When Zhu Xin, all of 22 years old, introduced his film as "a maze" and "very different from other features you have seen at the festival", the audience laughed indulgently. "It's different", after all, is the mantra of every filmmaker, mainstream or art-house. But Vanishing Days, a Mandarin dream-drama set in the southern Chinese city of Hangzhou, does set itself apart. 14-year-old Li Senlin (Jiang Li) needs to come up with an essay topic for a school assignment. She gets inspired by a visiting aunt (Huang Jin), who narrates strange tales that hover in the space between sleep and wakefulness. (The festival notes describe the film as "a Chinese midsummer night's dream".) I can't say I loved it unconditionally, but the director does succeed in locating magical places amidst the mundaneness of a girl's existence dotted with roller skates, baby turtles and bright red flags.

***

Die Kinder der Toten, set in Austria and directed by Kelly Copper and Pavol Liska, is based on Nobel Prize-winning author Elfriede Jelinek's novel, The Children of the Dead. The critic and poet Michael Hulse, who translated two of Jelinek's novels, said: "There's a dense wordplay or deft pun or neologism in every sentence." How, then, to capture this spirit on screen, especially in an absurdist narrative that involves starving Syrian poets, a dead Nazi's widow who opens a movie house, and possibly the first ever striptease by a fleshy, middle-aged female zombie? The directors do something ingenious. They abandon all sense of language. This is a silent film. We get background noise (say, the clatter of cutlery in a restaurant). We get background music. But communication is distilled to the barest of intertitles. ("God, I hate this place.")

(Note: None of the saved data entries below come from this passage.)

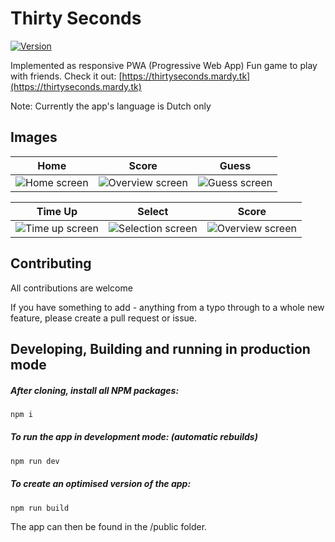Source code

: # Thirty Seconds
[![Version](https://badgen.net/github/release/themardy/ThirtySeconds)](https://github.com/TheMardy/ThirtySeconds/releases)

Implemented as responsive PWA (Progressive Web App)
Fun game to play with friends.
Check it out: [https://thirtyseconds.mardy.tk](https://thirtyseconds.mardy.tk)

Note: Currently the app's language is Dutch only

## Images
Home                        |           Score         |     Guess   |
:-------------------------:|:-------------------------:|:------------:
![](https://raw.githubusercontent.com/TheMardy/ThirtySeconds/master/images/Home.png "Home screen") | ![](https://raw.githubusercontent.com/TheMardy/ThirtySeconds/master/images/Overview.png "Overview screen") | ![](https://raw.githubusercontent.com/TheMardy/ThirtySeconds/master/images/Guess.png "Guess screen")

Time Up                        |           Select         |     Score   |
:-------------------------:|:-------------------------:|:------------:
![](https://raw.githubusercontent.com/TheMardy/ThirtySeconds/master/images/TimeUp.png "Time up screen") | ![](https://raw.githubusercontent.com/TheMardy/ThirtySeconds/master/images/SelectionScreen.png "Selection screen") | ![](https://raw.githubusercontent.com/TheMardy/ThirtySeconds/master/images/Overview2.png "Overview screen")


## Contributing
All contributions are welcome

If you have something to add - anything from a typo through to a whole new feature, please create a pull request or issue.
 
## Developing, Building and running in production mode

##### After cloning, install all NPM packages:
```bash
npm i
```

##### To run the app in development mode: (automatic rebuilds)
```bash
npm run dev
```

##### To create an optimised version of the app:

```bash
npm run build
```
The app can then be found in the /public folder.
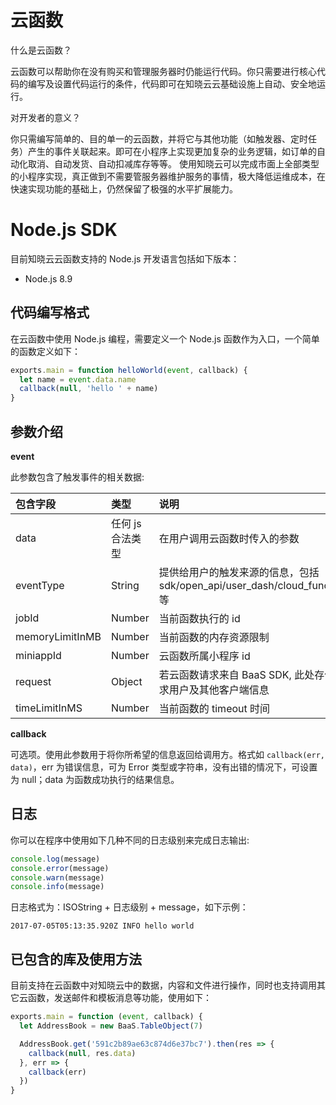 # 云函数

什么是云函数？

云函数可以帮助你在没有购买和管理服务器时仍能运行代码。你只需要进行核心代码的编写及设置代码运行的条件，代码即可在知晓云云基础设施上自动、安全地运行。

对开发者的意义？

你只需编写简单的、目的单一的云函数，并将它与其他功能（如触发器、定时任务）产生的事件关联起来。即可在小程序上实现更加复杂的业务逻辑，如订单的自动化取消、自动发货、自动扣减库存等等。
使用知晓云可以完成市面上全部类型的小程序实现，真正做到不需要管服务器维护服务的事情，极大降低运维成本，在快速实现功能的基础上，仍然保留了极强的水平扩展能力。

# Node.js SDK

目前知晓云云函数支持的 Node.js 开发语言包括如下版本：
- Node.js 8.9


## 代码编写格式

在云函数中使用 Node.js 编程，需要定义一个 Node.js 函数作为入口，一个简单的函数定义如下：

```js
exports.main = function helloWorld(event, callback) {
  let name = event.data.name
  callback(null, 'hello ' + name)
}
```

## 参数介绍

**event**

此参数包含了触发事件的相关数据:

| 包含字段         | 类型            | 说明 |
| :-------------- | :------------- | :-- |
| data            | 任何 js 合法类型 | 在用户调用云函数时传入的参数 |
| eventType       | String         | 提供给用户的触发来源的信息，包括 sdk/open_api/user_dash/cloud_function 等 |
| jobId           | Number         | 当前函数执行的 id |
| memoryLimitInMB | Number         | 当前函数的内存资源限制 |
| miniappId       | Number         | 云函数所属小程序 id |
| request         | Object         | 若云函数请求来自 BaaS SDK, 此处存储请求用户及其他客户端信息 |
| timeLimitInMS   | Number         | 当前函数的 timeout 时间 |


**callback**

可选项。使用此参数用于将你所希望的信息返回给调用方。格式如 `callback(err, data)`，err 为错误信息，可为 Error 类型或字符串，没有出错的情况下，可设置为 null；data 为函数成功执行的结果信息。


## 日志

你可以在程序中使用如下几种不同的日志级别来完成日志输出:

```js
console.log(message)
console.error(message)
console.warn(message)
console.info(message)
```

日志格式为：ISOString + 日志级别 + message，如下示例：

```
2017-07-05T05:13:35.920Z INFO hello world
```

## 已包含的库及使用方法

目前支持在云函数中对知晓云中的数据，内容和文件进行操作，同时也支持调用其它云函数，发送邮件和模板消息等功能，使用如下：

```js
exports.main = function (event, callback) {
  let AddressBook = new BaaS.TableObject(7)

  AddressBook.get('591c2b89ae63c874d6e37bc7').then(res => {
    callback(null, res.data)
  }, err => {
    callback(err)
  })
}
```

This is my last day at the Berlinale, and I just heard that this film won the FIPRESCI Award in the Forum section. The jury said, "The actors are amateurs, as well as the directing, the makeup looks cheap, the directors didn't even read the novel they were adapting. Everything could have gone wrong with this film, but it did not fail." On the contrary, Die Kinder der Toten succeeds gloriously. It's one of the most unique, inventive films I've seen. In the story, the dead come back to haunt the living. This turns out to include dead Nazis, dead Jews, even a now-"dead" film format. (It was shot in Super 8 film, which was once the staple of home videos.) The jury continued, "The result is hilarious, edgy, at times confusing, funny and something not everyone will agree on. But this is cinema: We need to disagree!" And that's a great note on which to end these Berlinale notes. Until the next festival, then. Danke, auf Wiedersehen.